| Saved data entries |

=== Begin Enclosure ===

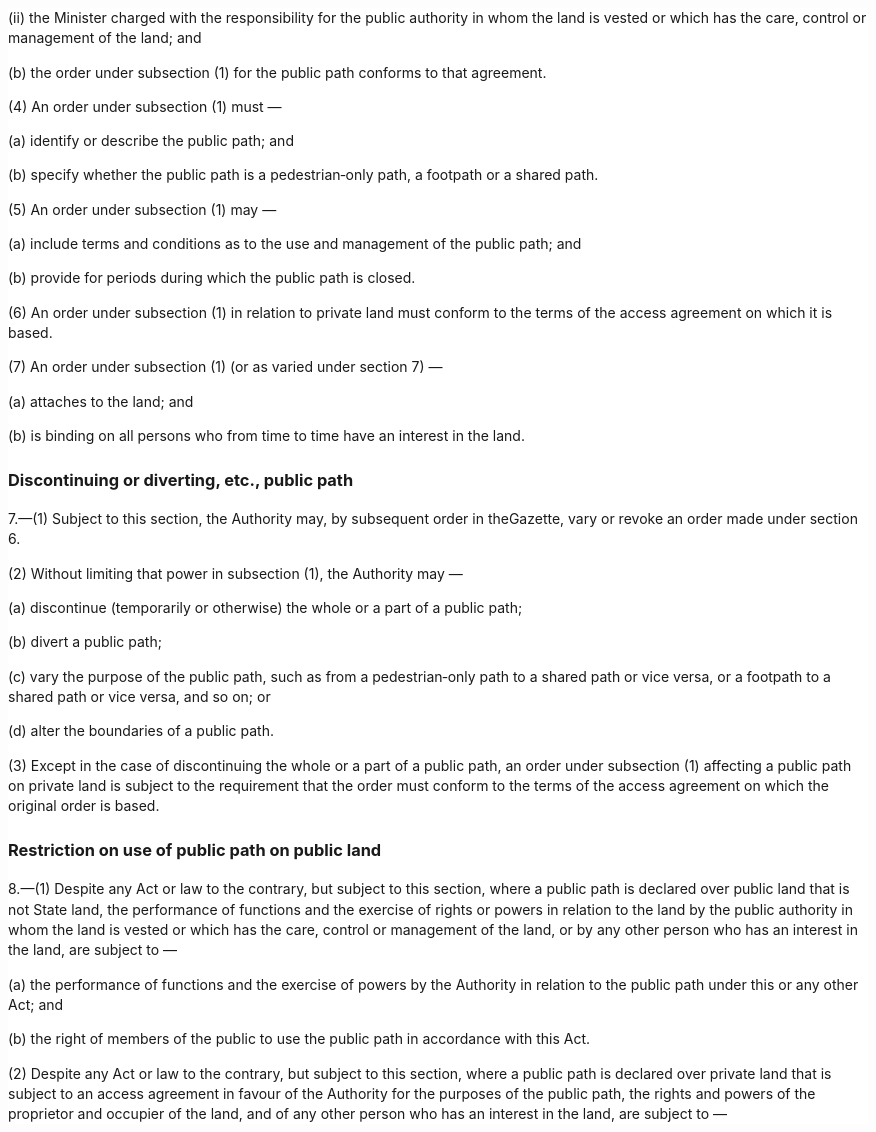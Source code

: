 (ii) the Minister charged with the responsibility for the public authority in whom the land is vested or which has the care, control or management of the land; and

(b) the order under subsection (1) for the public path conforms to that agreement.

(4) An order under subsection (1) must —

(a) identify or describe the public path; and

(b) specify whether the public path is a pedestrian‑only path, a footpath or a shared path.

(5) An order under subsection (1) may —

(a) include terms and conditions as to the use and management of the public path; and

(b) provide for periods during which the public path is closed.

(6) An order under subsection (1) in relation to private land must conform to the terms of the access agreement on which it is based.

(7) An order under subsection (1) (or as varied under section 7) —

(a) attaches to the land; and

(b) is binding on all persons who from time to time have an interest in the land.

### Discontinuing or diverting, etc., public path

7\.—(1) Subject to this section, the Authority may, by subsequent order in theGazette, vary or revoke an order made under section 6.

(2) Without limiting that power in subsection (1), the Authority may —

(a) discontinue (temporarily or otherwise) the whole or a part of a public path;

(b) divert a public path;

(c) vary the purpose of the public path, such as from a pedestrian‑only path to a shared path or vice versa, or a footpath to a shared path or vice versa, and so on; or

(d) alter the boundaries of a public path.

(3) Except in the case of discontinuing the whole or a part of a public path, an order under subsection (1) affecting a public path on private land is subject to the requirement that the order must conform to the terms of the access agreement on which the original order is based.

### Restriction on use of public path on public land

8\.—(1) Despite any Act or law to the contrary, but subject to this section, where a public path is declared over public land that is not State land, the performance of functions and the exercise of rights or powers in relation to the land by the public authority in whom the land is vested or which has the care, control or management of the land, or by any other person who has an interest in the land, are subject to —

(a) the performance of functions and the exercise of powers by the Authority in relation to the public path under this or any other Act; and

(b) the right of members of the public to use the public path in accordance with this Act.

(2) Despite any Act or law to the contrary, but subject to this section, where a public path is declared over private land that is subject to an access agreement in favour of the Authority for the purposes of the public path, the rights and powers of the proprietor and occupier of the land, and of any other person who has an interest in the land, are subject to —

=== End Enclosure ===

| What to work on |
Copy every line of the records above that holds the word "based".

| Answer to this task |
(6) An order under subsection (1) in relation to private land must conform to the terms of the access agreement on which it is based.
(3) Except in the case of discontinuing the whole or a part of a public path, an order under subsection (1) affecting a public path on private land is subject to the requirement that the order must conform to the terms of the access agreement on which the original order is based.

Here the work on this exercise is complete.